Tips for Coping With a Tough Real Estate Market

Tips for Coping With a Tough Real Estate Market

PHOTO BY CLAYTON J. MITCHELL

Anne McKereghan of Alain Pinel Realtors.


Persistence, patience, and preparation are the keys to finding the right home.

It took Paul Stinson one year and eight offers to land a home in the East Bay’s hypercompetitive real estate market, but he finally got a house in North Oakland, closing the sale in December.

He said that toward the end of the search, he was desperate. “I was looking at houses near Mills College. I didn’t want to live there, because I work in the city, and it would have been an impossible commute.” Then the North Oakland home materialized in a near-ideal location.

Stinson’s story is an example of the importance of persistence in today’s red-hot real estate market — a virtue that East Bay agents lauded as paramount in surviving the often-painful hunt for a house.

“Persistence is key, along with patience and preparation,” said Anne McKereghan, an agent with Alain Pinel. “I call it the three P’s.”

Angelo Raymundo, an agent with Red Oak Realty, estimated that, on average, his clients bid on three to four houses before succeeding.

House-hunting is seldom stress-free, but conditions in the East Bay and the Bay Area exacerbate the stress. The number of homes available for purchase has plummeted to levels not seen since June 2004, according to the California Association of Realtors.

More and more buyers are bidding on fewer and fewer homes, driving up prices. The median sale price for an Alameda County home jumped 14 percent year-over-year in December 2017, to $862,000. Houses get snapped up quickly, often with multiple offers, and homes often sell for more than the asking price. The median time on the market in December was 13 days. In a normal real estate market, it’s usually a month. And often, sellers will list a home for below what it can fetch on the market, hoping to generate more offers.

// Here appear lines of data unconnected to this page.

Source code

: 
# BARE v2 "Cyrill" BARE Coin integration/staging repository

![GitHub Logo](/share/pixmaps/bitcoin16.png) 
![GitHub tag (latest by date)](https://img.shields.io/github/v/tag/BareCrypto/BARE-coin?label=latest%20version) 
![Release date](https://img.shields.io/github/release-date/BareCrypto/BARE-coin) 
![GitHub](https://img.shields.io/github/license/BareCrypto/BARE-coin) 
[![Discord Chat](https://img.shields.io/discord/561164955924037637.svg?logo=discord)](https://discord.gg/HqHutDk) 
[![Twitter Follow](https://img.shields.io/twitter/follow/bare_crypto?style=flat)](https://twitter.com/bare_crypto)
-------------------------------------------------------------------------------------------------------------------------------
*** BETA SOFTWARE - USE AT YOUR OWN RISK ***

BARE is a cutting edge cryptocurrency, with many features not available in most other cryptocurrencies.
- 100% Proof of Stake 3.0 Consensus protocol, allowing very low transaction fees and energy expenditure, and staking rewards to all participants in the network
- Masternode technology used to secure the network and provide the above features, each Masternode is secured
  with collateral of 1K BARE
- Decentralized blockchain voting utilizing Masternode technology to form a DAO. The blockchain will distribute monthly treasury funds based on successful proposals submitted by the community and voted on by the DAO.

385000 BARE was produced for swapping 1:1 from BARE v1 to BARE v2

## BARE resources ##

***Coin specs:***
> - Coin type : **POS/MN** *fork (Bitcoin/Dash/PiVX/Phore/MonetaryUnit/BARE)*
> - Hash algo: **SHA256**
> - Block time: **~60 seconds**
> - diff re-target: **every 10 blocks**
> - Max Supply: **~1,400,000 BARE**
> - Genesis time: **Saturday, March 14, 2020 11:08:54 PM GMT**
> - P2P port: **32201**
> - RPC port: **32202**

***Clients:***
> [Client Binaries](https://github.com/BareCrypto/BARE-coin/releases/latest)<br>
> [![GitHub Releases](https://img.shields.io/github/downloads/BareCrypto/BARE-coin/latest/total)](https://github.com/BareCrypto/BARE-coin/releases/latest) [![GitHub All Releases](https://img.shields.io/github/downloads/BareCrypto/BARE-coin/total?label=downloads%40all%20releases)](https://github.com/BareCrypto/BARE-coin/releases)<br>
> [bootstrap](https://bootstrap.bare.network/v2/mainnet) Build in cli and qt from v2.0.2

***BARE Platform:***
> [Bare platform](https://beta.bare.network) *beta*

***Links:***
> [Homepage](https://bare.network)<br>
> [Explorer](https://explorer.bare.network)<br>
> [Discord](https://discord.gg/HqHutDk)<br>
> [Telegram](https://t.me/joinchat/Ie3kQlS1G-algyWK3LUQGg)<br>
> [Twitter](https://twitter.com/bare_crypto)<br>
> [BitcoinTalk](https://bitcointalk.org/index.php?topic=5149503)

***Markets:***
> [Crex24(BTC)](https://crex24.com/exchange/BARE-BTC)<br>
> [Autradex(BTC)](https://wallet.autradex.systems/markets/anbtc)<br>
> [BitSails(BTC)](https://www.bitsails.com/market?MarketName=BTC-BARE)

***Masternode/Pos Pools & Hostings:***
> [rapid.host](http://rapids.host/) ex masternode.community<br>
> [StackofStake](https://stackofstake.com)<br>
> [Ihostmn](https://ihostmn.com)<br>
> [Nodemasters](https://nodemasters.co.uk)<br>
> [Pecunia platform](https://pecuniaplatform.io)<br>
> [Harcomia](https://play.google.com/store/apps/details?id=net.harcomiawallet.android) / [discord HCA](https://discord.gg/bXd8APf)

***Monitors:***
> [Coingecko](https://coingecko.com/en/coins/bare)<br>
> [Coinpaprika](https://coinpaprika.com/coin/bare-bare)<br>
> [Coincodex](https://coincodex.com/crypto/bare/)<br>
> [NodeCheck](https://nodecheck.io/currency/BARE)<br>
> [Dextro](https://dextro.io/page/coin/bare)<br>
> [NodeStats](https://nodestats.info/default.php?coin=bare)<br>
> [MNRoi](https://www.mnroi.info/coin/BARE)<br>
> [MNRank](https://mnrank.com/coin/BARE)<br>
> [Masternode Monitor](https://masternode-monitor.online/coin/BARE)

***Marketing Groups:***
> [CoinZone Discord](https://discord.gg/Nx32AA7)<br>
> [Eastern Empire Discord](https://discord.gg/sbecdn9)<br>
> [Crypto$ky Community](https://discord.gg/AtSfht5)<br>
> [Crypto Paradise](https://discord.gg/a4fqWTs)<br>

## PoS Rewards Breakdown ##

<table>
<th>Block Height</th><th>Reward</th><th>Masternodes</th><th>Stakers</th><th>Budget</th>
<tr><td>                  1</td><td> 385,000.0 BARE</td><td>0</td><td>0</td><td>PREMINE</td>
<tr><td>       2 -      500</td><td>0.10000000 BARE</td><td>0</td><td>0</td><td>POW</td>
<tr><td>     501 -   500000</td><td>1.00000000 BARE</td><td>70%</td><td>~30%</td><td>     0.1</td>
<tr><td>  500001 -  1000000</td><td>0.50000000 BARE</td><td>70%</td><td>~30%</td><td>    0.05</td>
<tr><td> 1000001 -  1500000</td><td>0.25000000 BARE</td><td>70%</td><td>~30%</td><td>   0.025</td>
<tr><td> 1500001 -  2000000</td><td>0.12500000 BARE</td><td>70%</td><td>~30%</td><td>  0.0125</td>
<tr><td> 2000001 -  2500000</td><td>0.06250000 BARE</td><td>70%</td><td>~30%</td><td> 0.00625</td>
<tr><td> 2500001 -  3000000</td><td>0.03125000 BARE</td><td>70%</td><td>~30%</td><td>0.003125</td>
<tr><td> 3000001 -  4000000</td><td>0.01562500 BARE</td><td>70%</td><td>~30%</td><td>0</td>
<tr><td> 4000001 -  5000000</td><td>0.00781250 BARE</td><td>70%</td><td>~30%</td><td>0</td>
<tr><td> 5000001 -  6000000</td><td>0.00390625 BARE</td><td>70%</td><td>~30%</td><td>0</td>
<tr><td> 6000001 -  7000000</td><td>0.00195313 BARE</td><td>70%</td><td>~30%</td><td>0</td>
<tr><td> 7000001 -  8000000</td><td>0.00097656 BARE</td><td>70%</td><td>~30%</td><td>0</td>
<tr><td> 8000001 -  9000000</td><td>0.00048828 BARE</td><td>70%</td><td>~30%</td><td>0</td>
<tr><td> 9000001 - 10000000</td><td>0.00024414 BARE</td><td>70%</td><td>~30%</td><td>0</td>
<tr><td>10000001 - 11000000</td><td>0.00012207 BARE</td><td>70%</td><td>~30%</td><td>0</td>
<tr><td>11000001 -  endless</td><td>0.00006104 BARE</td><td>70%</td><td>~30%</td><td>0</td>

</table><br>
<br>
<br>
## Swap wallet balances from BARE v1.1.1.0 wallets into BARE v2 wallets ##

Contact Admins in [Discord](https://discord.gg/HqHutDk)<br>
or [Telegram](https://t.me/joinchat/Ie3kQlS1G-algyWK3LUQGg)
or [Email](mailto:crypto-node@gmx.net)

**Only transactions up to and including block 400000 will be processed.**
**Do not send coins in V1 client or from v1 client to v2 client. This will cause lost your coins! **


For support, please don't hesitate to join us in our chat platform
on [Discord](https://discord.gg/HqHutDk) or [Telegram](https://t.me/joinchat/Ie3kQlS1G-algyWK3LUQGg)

Doug Sager, a past president of the Oakland-Berkeley Association of Realtors, said he makes sure to prepare his buyers. “If I have a buyer and $800,000 is their max, I tell them to look at homes in the high fives, low sixes, and every once in a while, I tell them, ‘Let’s look at things that have been on the market more than two weeks.’”

Sager, who emphasized that he was not speaking for the association, said, “The two-week period is the seller’s window to get the most they can get for their home. If it’s on the market longer, typically something is amiss with the pricing on the home and there might be a better deal there.”

Homebuyers should get pre-approved, not just pre-qualified, for a mortgage loan, McKereghan said. But even in this tough market, a certain amount of magic seems to be at play. “I’ve had clients who have been very disappointed when they didn’t get a certain house. I’ll tell them, ‘The right house is just around the corner,’” and a couple of weeks later you visit a house, you go in, and you can just feel it: This is the right one.”

Stinson said, “Based on the square footage, we didn’t think we would ever get this house. We were initially outbid by someone who was significantly higher. But they pulled out, and we just magically got the house.”